WHAT IS NEEDED: Give the data below again, word for word.

RECORDS FOR THE EXERCISE:

= Beginning of Section =

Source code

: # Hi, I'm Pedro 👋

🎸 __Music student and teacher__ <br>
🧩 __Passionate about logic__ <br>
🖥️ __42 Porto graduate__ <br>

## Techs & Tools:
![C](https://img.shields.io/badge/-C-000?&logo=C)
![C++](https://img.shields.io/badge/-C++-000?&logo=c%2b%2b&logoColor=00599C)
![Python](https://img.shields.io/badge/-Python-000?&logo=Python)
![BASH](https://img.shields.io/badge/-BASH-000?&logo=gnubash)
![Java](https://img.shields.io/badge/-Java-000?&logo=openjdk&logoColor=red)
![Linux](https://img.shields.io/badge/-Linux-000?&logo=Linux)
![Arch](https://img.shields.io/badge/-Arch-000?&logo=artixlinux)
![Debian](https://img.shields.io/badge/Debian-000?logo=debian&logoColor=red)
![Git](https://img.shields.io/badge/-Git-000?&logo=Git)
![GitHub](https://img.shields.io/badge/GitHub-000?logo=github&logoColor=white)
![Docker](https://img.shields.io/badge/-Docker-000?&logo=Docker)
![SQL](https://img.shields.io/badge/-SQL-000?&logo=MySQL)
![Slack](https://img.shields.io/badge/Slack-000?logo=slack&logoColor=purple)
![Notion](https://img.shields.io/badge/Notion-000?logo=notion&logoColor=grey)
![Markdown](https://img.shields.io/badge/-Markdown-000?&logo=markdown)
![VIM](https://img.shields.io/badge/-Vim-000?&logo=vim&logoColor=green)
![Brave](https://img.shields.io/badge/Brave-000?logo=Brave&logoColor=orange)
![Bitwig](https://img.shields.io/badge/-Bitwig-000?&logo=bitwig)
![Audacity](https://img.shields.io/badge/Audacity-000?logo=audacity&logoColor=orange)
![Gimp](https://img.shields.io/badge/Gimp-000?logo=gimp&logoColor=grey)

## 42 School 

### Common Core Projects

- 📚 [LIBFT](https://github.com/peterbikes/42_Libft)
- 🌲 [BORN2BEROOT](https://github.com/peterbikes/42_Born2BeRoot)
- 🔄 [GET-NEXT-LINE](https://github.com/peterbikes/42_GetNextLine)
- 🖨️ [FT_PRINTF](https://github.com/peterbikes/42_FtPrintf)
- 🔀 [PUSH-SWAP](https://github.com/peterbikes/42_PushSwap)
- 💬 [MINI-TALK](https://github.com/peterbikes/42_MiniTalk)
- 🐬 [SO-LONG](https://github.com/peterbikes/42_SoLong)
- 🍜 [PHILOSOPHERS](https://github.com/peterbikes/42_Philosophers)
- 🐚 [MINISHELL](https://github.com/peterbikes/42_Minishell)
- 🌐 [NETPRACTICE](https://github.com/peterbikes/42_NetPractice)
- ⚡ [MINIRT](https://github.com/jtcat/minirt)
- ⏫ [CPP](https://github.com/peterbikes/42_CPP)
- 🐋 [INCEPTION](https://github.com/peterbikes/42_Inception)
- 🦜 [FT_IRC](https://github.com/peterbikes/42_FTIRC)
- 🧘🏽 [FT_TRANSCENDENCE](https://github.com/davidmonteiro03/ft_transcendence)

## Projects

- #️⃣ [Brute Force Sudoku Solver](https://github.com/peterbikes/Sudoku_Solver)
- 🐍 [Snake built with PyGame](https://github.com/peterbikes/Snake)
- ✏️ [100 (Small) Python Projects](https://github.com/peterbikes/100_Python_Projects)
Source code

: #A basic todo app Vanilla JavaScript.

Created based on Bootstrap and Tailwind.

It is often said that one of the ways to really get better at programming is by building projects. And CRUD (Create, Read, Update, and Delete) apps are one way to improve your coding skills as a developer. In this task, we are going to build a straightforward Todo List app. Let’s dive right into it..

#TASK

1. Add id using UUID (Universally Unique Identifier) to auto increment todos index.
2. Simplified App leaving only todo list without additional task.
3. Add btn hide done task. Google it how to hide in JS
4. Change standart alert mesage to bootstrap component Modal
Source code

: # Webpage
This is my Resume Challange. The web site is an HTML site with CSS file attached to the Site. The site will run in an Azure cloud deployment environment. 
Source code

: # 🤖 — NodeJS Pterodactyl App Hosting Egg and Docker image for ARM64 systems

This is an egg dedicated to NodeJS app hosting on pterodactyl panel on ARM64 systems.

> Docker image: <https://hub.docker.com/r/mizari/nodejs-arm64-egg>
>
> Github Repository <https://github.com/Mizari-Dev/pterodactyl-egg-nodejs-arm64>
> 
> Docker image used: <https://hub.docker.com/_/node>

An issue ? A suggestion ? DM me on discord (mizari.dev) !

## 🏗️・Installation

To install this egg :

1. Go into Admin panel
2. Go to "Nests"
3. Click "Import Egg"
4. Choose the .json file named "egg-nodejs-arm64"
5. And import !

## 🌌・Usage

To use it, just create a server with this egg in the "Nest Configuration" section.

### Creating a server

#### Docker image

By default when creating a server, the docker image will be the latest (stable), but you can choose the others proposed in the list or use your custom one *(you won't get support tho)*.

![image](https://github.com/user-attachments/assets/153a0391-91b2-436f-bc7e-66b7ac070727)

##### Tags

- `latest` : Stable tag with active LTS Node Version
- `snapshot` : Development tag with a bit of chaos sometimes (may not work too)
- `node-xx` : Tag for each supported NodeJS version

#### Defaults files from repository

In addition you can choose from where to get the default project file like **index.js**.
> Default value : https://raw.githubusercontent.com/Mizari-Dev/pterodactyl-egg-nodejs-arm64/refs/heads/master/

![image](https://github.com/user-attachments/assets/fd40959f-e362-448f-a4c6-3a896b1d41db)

= End of Section =

ANSWER SPACE:
Source code

: # Hi, I'm Pedro 👋

🎸 __Music student and teacher__ <br>
🧩 __Passionate about logic__ <br>
🖥️ __42 Porto graduate__ <br>

## Techs & Tools:
![C](https://img.shields.io/badge/-C-000?&logo=C)
![C++](https://img.shields.io/badge/-C++-000?&logo=c%2b%2b&logoColor=00599C)
![Python](https://img.shields.io/badge/-Python-000?&logo=Python)
![BASH](https://img.shields.io/badge/-BASH-000?&logo=gnubash)
![Java](https://img.shields.io/badge/-Java-000?&logo=openjdk&logoColor=red)
![Linux](https://img.shields.io/badge/-Linux-000?&logo=Linux)
![Arch](https://img.shields.io/badge/-Arch-000?&logo=artixlinux)
![Debian](https://img.shields.io/badge/Debian-000?logo=debian&logoColor=red)
![Git](https://img.shields.io/badge/-Git-000?&logo=Git)
![GitHub](https://img.shields.io/badge/GitHub-000?logo=github&logoColor=white)
![Docker](https://img.shields.io/badge/-Docker-000?&logo=Docker)
![SQL](https://img.shields.io/badge/-SQL-000?&logo=MySQL)
![Slack](https://img.shields.io/badge/Slack-000?logo=slack&logoColor=purple)
![Notion](https://img.shields.io/badge/Notion-000?logo=notion&logoColor=grey)
![Markdown](https://img.shields.io/badge/-Markdown-000?&logo=markdown)
![VIM](https://img.shields.io/badge/-Vim-000?&logo=vim&logoColor=green)
![Brave](https://img.shields.io/badge/Brave-000?logo=Brave&logoColor=orange)
![Bitwig](https://img.shields.io/badge/-Bitwig-000?&logo=bitwig)
![Audacity](https://img.shields.io/badge/Audacity-000?logo=audacity&logoColor=orange)
![Gimp](https://img.shields.io/badge/Gimp-000?logo=gimp&logoColor=grey)

## 42 School 

### Common Core Projects

- 📚 [LIBFT](https://github.com/peterbikes/42_Libft)
- 🌲 [BORN2BEROOT](https://github.com/peterbikes/42_Born2BeRoot)
- 🔄 [GET-NEXT-LINE](https://github.com/peterbikes/42_GetNextLine)
- 🖨️ [FT_PRINTF](https://github.com/peterbikes/42_FtPrintf)
- 🔀 [PUSH-SWAP](https://github.com/peterbikes/42_PushSwap)
- 💬 [MINI-TALK](https://github.com/peterbikes/42_MiniTalk)
- 🐬 [SO-LONG](https://github.com/peterbikes/42_SoLong)
- 🍜 [PHILOSOPHERS](https://github.com/peterbikes/42_Philosophers)
- 🐚 [MINISHELL](https://github.com/peterbikes/42_Minishell)
- 🌐 [NETPRACTICE](https://github.com/peterbikes/42_NetPractice)
- ⚡ [MINIRT](https://github.com/jtcat/minirt)
- ⏫ [CPP](https://github.com/peterbikes/42_CPP)
- 🐋 [INCEPTION](https://github.com/peterbikes/42_Inception)
- 🦜 [FT_IRC](https://github.com/peterbikes/42_FTIRC)
- 🧘🏽 [FT_TRANSCENDENCE](https://github.com/davidmonteiro03/ft_transcendence)

## Projects

- #️⃣ [Brute Force Sudoku Solver](https://github.com/peterbikes/Sudoku_Solver)
- 🐍 [Snake built with PyGame](https://github.com/peterbikes/Snake)
- ✏️ [100 (Small) Python Projects](https://github.com/peterbikes/100_Python_Projects)
Source code

: #A basic todo app Vanilla JavaScript.

Created based on Bootstrap and Tailwind.

It is often said that one of the ways to really get better at programming is by building projects. And CRUD (Create, Read, Update, and Delete) apps are one way to improve your coding skills as a developer. In this task, we are going to build a straightforward Todo List app. Let’s dive right into it..

#TASK

1. Add id using UUID (Universally Unique Identifier) to auto increment todos index.
2. Simplified App leaving only todo list without additional task.
3. Add btn hide done task. Google it how to hide in JS
4. Change standart alert mesage to bootstrap component Modal
Source code

: # Webpage
This is my Resume Challange. The web site is an HTML site with CSS file attached to the Site. The site will run in an Azure cloud deployment environment. 
Source code

: # 🤖 — NodeJS Pterodactyl App Hosting Egg and Docker image for ARM64 systems

This is an egg dedicated to NodeJS app hosting on pterodactyl panel on ARM64 systems.

> Docker image: <https://hub.docker.com/r/mizari/nodejs-arm64-egg>
>
> Github Repository <https://github.com/Mizari-Dev/pterodactyl-egg-nodejs-arm64>
> 
> Docker image used: <https://hub.docker.com/_/node>

An issue ? A suggestion ? DM me on discord (mizari.dev) !

## 🏗️・Installation

To install this egg :

1. Go into Admin panel
2. Go to "Nests"
3. Click "Import Egg"
4. Choose the .json file named "egg-nodejs-arm64"
5. And import !

## 🌌・Usage

To use it, just create a server with this egg in the "Nest Configuration" section.

### Creating a server

#### Docker image

By default when creating a server, the docker image will be the latest (stable), but you can choose the others proposed in the list or use your custom one *(you won't get support tho)*.

![image](https://github.com/user-attachments/assets/153a0391-91b2-436f-bc7e-66b7ac070727)

##### Tags

- `latest` : Stable tag with active LTS Node Version
- `snapshot` : Development tag with a bit of chaos sometimes (may not work too)
- `node-xx` : Tag for each supported NodeJS version

#### Defaults files from repository

In addition you can choose from where to get the default project file like **index.js**.
> Default value : https://raw.githubusercontent.com/Mizari-Dev/pterodactyl-egg-nodejs-arm64/refs/heads/master/

![image](https://github.com/user-attachments/assets/fd40959f-e362-448f-a4c6-3a896b1d41db)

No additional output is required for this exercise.